Task objective: Retype, word for word, every line from the one holding "- Choose one HTTP client library" through the one holding "## Dependency Health Metrics" in the entries below, both included, and only those lines.

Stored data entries
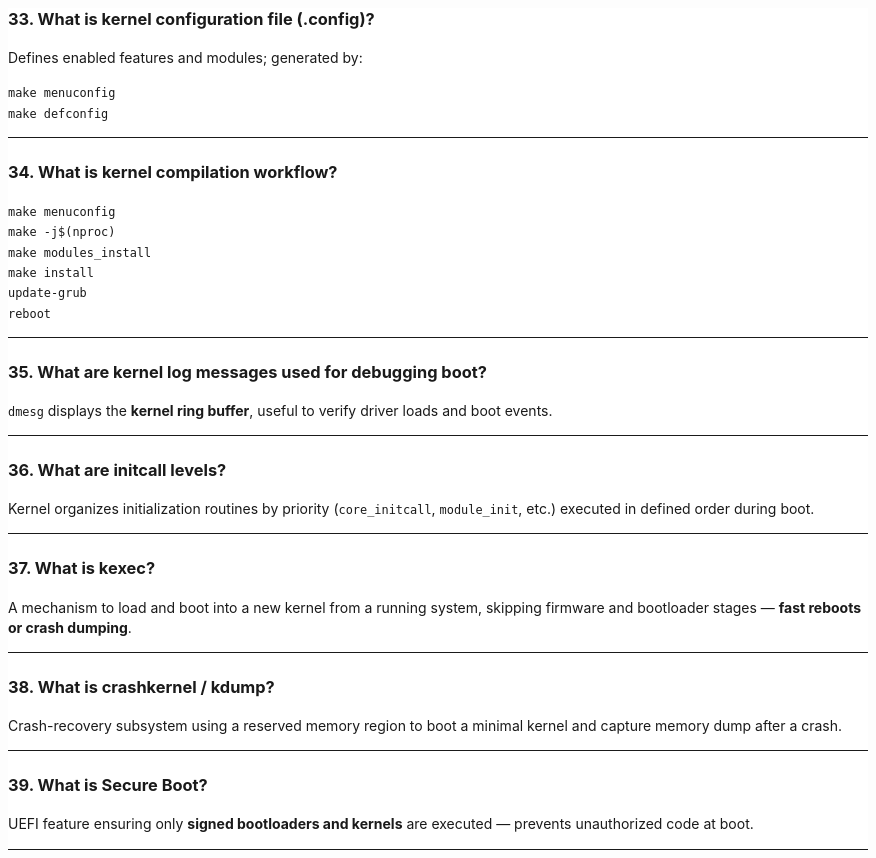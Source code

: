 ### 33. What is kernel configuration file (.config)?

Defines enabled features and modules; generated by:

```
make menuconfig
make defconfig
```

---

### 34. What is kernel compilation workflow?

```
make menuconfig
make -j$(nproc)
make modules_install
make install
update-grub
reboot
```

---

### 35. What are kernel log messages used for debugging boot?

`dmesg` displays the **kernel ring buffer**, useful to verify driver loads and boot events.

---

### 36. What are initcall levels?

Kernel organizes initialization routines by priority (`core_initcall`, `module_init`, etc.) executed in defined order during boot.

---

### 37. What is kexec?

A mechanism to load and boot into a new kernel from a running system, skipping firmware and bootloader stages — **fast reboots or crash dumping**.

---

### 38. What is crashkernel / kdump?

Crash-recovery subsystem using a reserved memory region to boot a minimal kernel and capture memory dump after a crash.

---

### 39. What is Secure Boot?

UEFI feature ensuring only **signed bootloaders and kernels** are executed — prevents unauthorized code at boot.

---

--

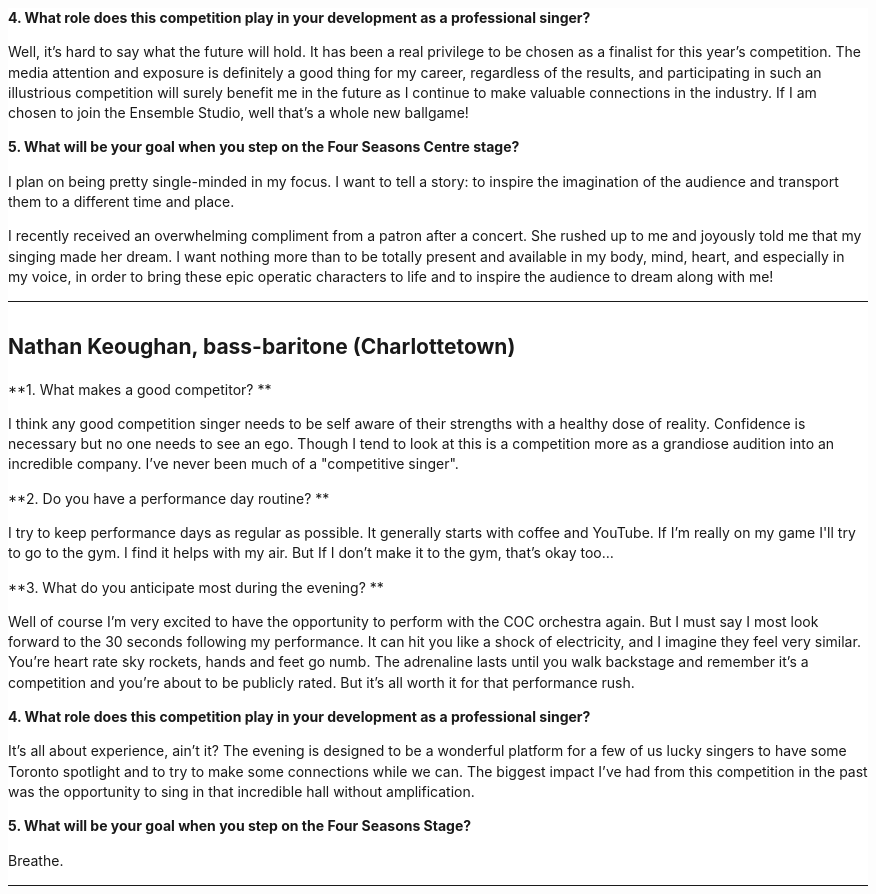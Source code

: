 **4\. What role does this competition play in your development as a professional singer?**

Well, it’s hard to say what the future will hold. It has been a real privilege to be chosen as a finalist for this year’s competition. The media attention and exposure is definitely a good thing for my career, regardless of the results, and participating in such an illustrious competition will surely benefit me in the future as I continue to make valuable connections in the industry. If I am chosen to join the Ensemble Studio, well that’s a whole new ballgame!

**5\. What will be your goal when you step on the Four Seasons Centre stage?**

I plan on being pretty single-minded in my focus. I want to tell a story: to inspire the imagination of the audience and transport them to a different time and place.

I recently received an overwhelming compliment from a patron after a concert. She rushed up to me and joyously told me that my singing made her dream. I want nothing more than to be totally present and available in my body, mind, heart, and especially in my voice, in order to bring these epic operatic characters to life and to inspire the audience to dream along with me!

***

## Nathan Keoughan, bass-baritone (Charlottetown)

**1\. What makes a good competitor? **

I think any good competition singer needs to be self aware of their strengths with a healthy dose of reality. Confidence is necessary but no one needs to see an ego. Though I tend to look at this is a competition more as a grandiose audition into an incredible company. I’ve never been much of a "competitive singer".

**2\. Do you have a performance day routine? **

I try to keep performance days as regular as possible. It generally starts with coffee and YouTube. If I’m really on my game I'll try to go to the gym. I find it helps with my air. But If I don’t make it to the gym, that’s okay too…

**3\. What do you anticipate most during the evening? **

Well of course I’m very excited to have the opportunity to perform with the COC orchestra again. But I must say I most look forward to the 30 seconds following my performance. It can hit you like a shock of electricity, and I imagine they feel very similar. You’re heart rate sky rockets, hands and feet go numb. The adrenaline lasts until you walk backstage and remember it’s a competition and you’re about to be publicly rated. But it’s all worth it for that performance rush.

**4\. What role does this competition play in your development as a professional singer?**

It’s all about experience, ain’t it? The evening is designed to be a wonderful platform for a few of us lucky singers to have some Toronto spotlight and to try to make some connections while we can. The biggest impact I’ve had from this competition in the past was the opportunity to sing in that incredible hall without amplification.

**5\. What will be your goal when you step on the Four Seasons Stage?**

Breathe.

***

---

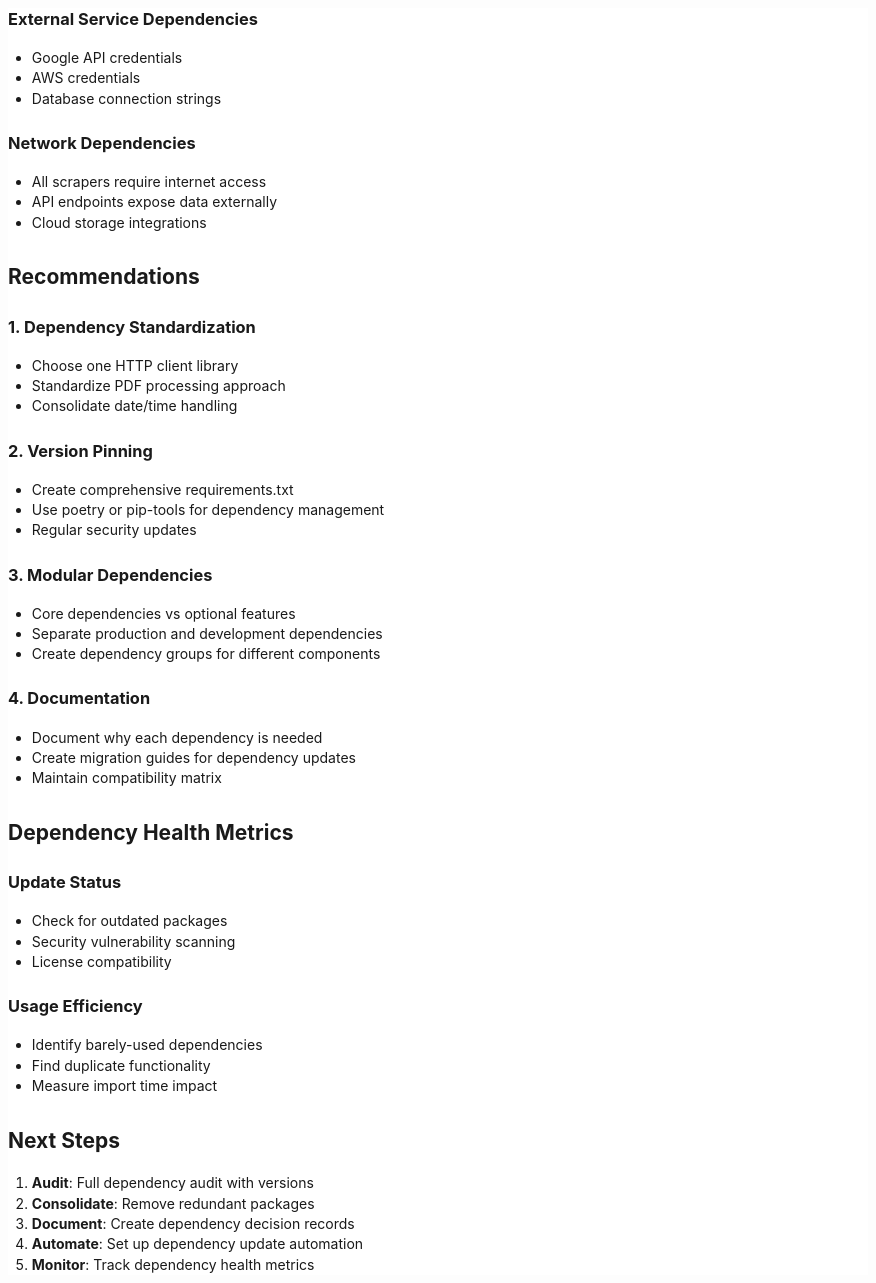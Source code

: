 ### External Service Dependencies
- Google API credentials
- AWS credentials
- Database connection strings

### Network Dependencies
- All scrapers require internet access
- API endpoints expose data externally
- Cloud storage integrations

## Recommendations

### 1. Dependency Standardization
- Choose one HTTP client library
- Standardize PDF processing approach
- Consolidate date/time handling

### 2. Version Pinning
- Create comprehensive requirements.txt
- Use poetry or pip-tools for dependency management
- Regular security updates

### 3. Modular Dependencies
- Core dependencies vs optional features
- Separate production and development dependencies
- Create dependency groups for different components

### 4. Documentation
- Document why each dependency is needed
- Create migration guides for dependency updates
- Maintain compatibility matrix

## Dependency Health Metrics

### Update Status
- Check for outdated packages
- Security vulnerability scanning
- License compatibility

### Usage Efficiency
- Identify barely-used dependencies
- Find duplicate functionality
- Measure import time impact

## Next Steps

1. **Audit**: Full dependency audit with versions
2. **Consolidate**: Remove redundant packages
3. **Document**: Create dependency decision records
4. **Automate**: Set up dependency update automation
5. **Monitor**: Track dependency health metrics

Answer space:
- Choose one HTTP client library
- Standardize PDF processing approach
- Consolidate date/time handling

### 2. Version Pinning
- Create comprehensive requirements.txt
- Use poetry or pip-tools for dependency management
- Regular security updates

### 3. Modular Dependencies
- Core dependencies vs optional features
- Separate production and development dependencies
- Create dependency groups for different components

### 4. Documentation
- Document why each dependency is needed
- Create migration guides for dependency updates
- Maintain compatibility matrix

## Dependency Health Metrics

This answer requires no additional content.